LISTED ENTRIES:
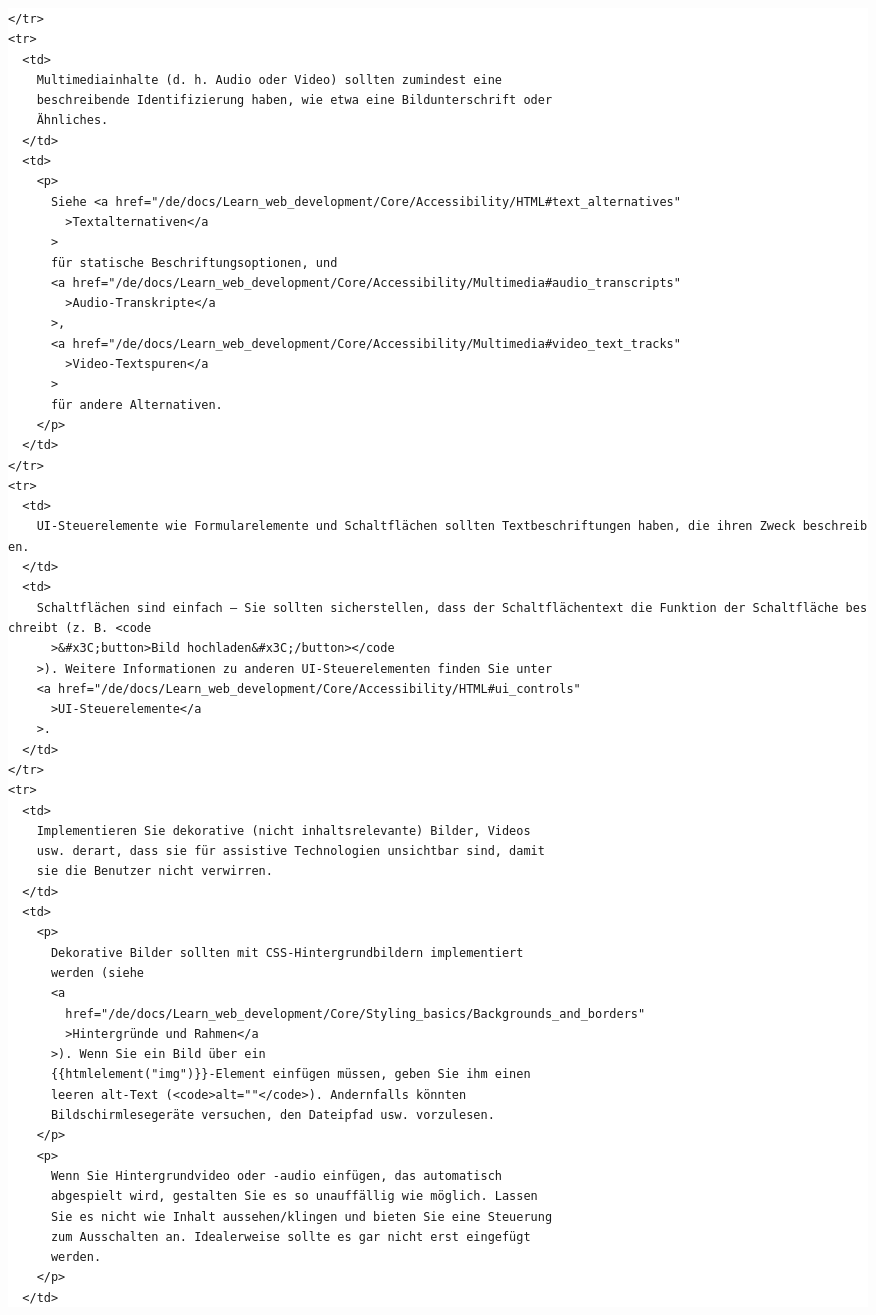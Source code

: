     </tr>
    <tr>
      <td>
        Multimediainhalte (d. h. Audio oder Video) sollten zumindest eine
        beschreibende Identifizierung haben, wie etwa eine Bildunterschrift oder
        Ähnliches.
      </td>
      <td>
        <p>
          Siehe <a href="/de/docs/Learn_web_development/Core/Accessibility/HTML#text_alternatives"
            >Textalternativen</a
          >
          für statische Beschriftungsoptionen, und
          <a href="/de/docs/Learn_web_development/Core/Accessibility/Multimedia#audio_transcripts"
            >Audio-Transkripte</a
          >,
          <a href="/de/docs/Learn_web_development/Core/Accessibility/Multimedia#video_text_tracks"
            >Video-Textspuren</a
          >
          für andere Alternativen.
        </p>
      </td>
    </tr>
    <tr>
      <td>
        UI-Steuerelemente wie Formularelemente und Schaltflächen sollten Textbeschriftungen haben, die ihren Zweck beschreiben.
      </td>
      <td>
        Schaltflächen sind einfach – Sie sollten sicherstellen, dass der Schaltflächentext die Funktion der Schaltfläche beschreibt (z. B. <code
          >&#x3C;button>Bild hochladen&#x3C;/button></code
        >). Weitere Informationen zu anderen UI-Steuerelementen finden Sie unter
        <a href="/de/docs/Learn_web_development/Core/Accessibility/HTML#ui_controls"
          >UI-Steuerelemente</a
        >.
      </td>
    </tr>
    <tr>
      <td>
        Implementieren Sie dekorative (nicht inhaltsrelevante) Bilder, Videos
        usw. derart, dass sie für assistive Technologien unsichtbar sind, damit
        sie die Benutzer nicht verwirren.
      </td>
      <td>
        <p>
          Dekorative Bilder sollten mit CSS-Hintergrundbildern implementiert
          werden (siehe
          <a
            href="/de/docs/Learn_web_development/Core/Styling_basics/Backgrounds_and_borders"
            >Hintergründe und Rahmen</a
          >). Wenn Sie ein Bild über ein
          {{htmlelement("img")}}-Element einfügen müssen, geben Sie ihm einen
          leeren alt-Text (<code>alt=""</code>). Andernfalls könnten
          Bildschirmlesegeräte versuchen, den Dateipfad usw. vorzulesen.
        </p>
        <p>
          Wenn Sie Hintergrundvideo oder -audio einfügen, das automatisch
          abgespielt wird, gestalten Sie es so unauffällig wie möglich. Lassen
          Sie es nicht wie Inhalt aussehen/klingen und bieten Sie eine Steuerung
          zum Ausschalten an. Idealerweise sollte es gar nicht erst eingefügt
          werden.
        </p>
      </td>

BRIEF:
Where a line of the listing holds "einfügen", show that line.

RESULT:
          {{htmlelement("img")}}-Element einfügen müssen, geben Sie ihm einen
          Wenn Sie Hintergrundvideo oder -audio einfügen, das automatisch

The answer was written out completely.